私の生まれはまず幸運といっていいものだった。
双方竜使いの貴族同士で、しかも恋愛結婚の父と母。
貴族としての格の高さと、それに付随した何不自由な暮らし。
地位のため父は忙しかったが、それも誇り高い理想の父親だろう。
母にとっては、十三で知り合い、恋人となり、五年後には夫となった理想の人。
これ以上妄想すらできないであろう、理想の家庭だった。
私が生まれるまでは。
父の家系は代々オッドアイ、つまり両目の色が違うという遺伝的形質を持っていた。
代々男子からのみ受け継がれ、オッドアイの男から生まれる子どもは性別関係なくオッドアイ。
それとは逆にオッドアイの女児から次に生まれてくる子は、必ず同じ色の目をしていた。
その性質は優性遺伝であり、条件さえそろえば必ず発現する、一族の証明であった。
しかし私には、その性質は受け継がれなかった。
薄めの茶の双眸からは、どう観察しても差は見つけられなかった。
現存する全ての鑑定を用いたが、どれ一つとしてオッドアイであるという結論を出したものはなかった。
当然、両親は困惑した。

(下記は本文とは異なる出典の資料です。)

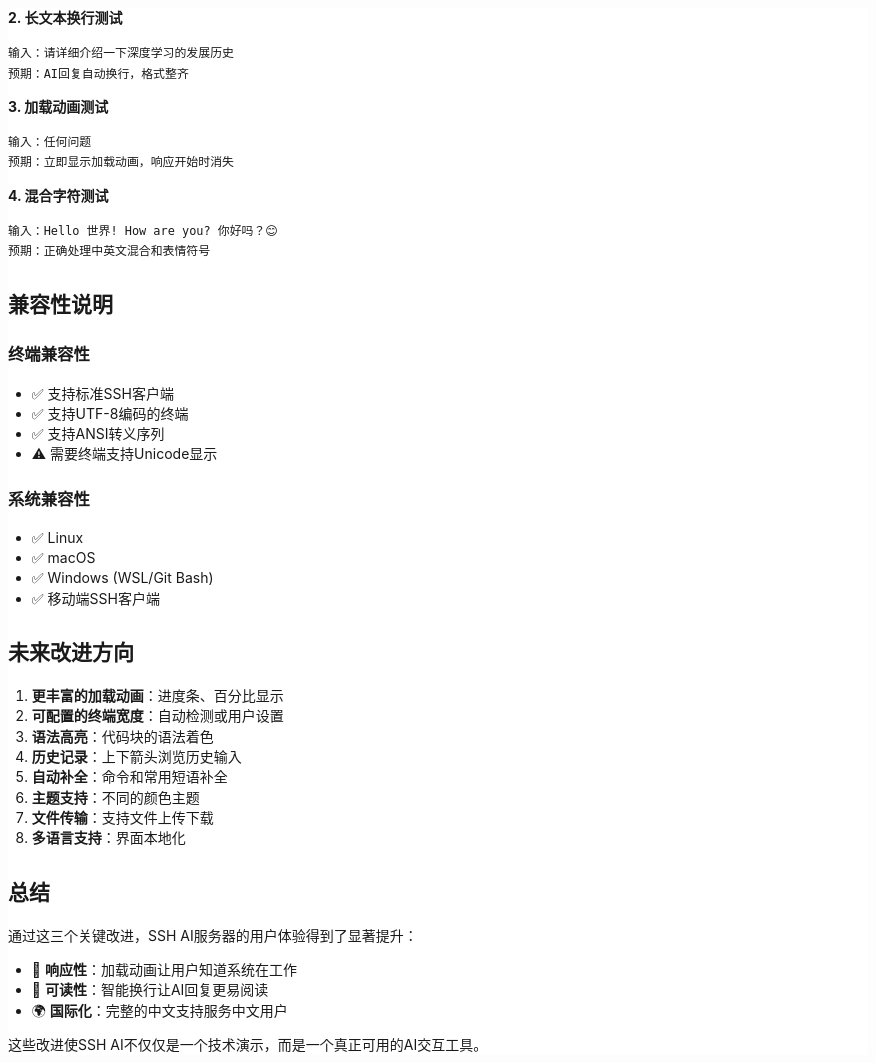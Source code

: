 **2. 长文本换行测试**
```
输入：请详细介绍一下深度学习的发展历史
预期：AI回复自动换行，格式整齐
```

**3. 加载动画测试**
```
输入：任何问题
预期：立即显示加载动画，响应开始时消失
```

**4. 混合字符测试**
```
输入：Hello 世界! How are you? 你好吗？😊
预期：正确处理中英文混合和表情符号
```

## 兼容性说明

### 终端兼容性
- ✅ 支持标准SSH客户端
- ✅ 支持UTF-8编码的终端
- ✅ 支持ANSI转义序列
- ⚠️ 需要终端支持Unicode显示

### 系统兼容性
- ✅ Linux
- ✅ macOS  
- ✅ Windows (WSL/Git Bash)
- ✅ 移动端SSH客户端

## 未来改进方向

1. **更丰富的加载动画**：进度条、百分比显示
2. **可配置的终端宽度**：自动检测或用户设置
3. **语法高亮**：代码块的语法着色
4. **历史记录**：上下箭头浏览历史输入
5. **自动补全**：命令和常用短语补全
6. **主题支持**：不同的颜色主题
7. **文件传输**：支持文件上传下载
8. **多语言支持**：界面本地化

## 总结

通过这三个关键改进，SSH AI服务器的用户体验得到了显著提升：

- 🚀 **响应性**：加载动画让用户知道系统在工作
- 📖 **可读性**：智能换行让AI回复更易阅读  
- 🌍 **国际化**：完整的中文支持服务中文用户

这些改进使SSH AI不仅仅是一个技术演示，而是一个真正可用的AI交互工具。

意味がわからなかった。
そしてすぐに最も説得力があり、最も下劣なウワサが出回った。
――奥様が忙しい旦那様の目を盗んでオイタをなされた。
もちろん母は否定し、激昂した。
父も母を信じ、共に怒り、外部には絶対に漏らさせなかった上に、ウワサの流通と出所を徹底的に調べ、厳罰に化した。
おしゃべり好きな使用人が不敬罪で罰せられてからは、表立ったウワサは完全になくなった。
ただ、それから母にボディーガードを兼ねた使用人が、二十四時間体制で張りつくようになった。
目的は明白だった。
以上のことを私が知ったのは、高校に入って一人暮らしを始めてからだ。
初めての一人暮らしのため、実家から派遣されてきた使用人から聞いた。
彼女は初めは渋っていたが、序々にその重い口を開いてくれるようになった。
そのときになってようやく全てを理解できた。
私との距離感がどこかおかしかった父と、時折向けてくる母の頭蓋骨の裏をそっとなでるような底冷えする視線。
そして、何故母が私の目を焼こうとしたのか。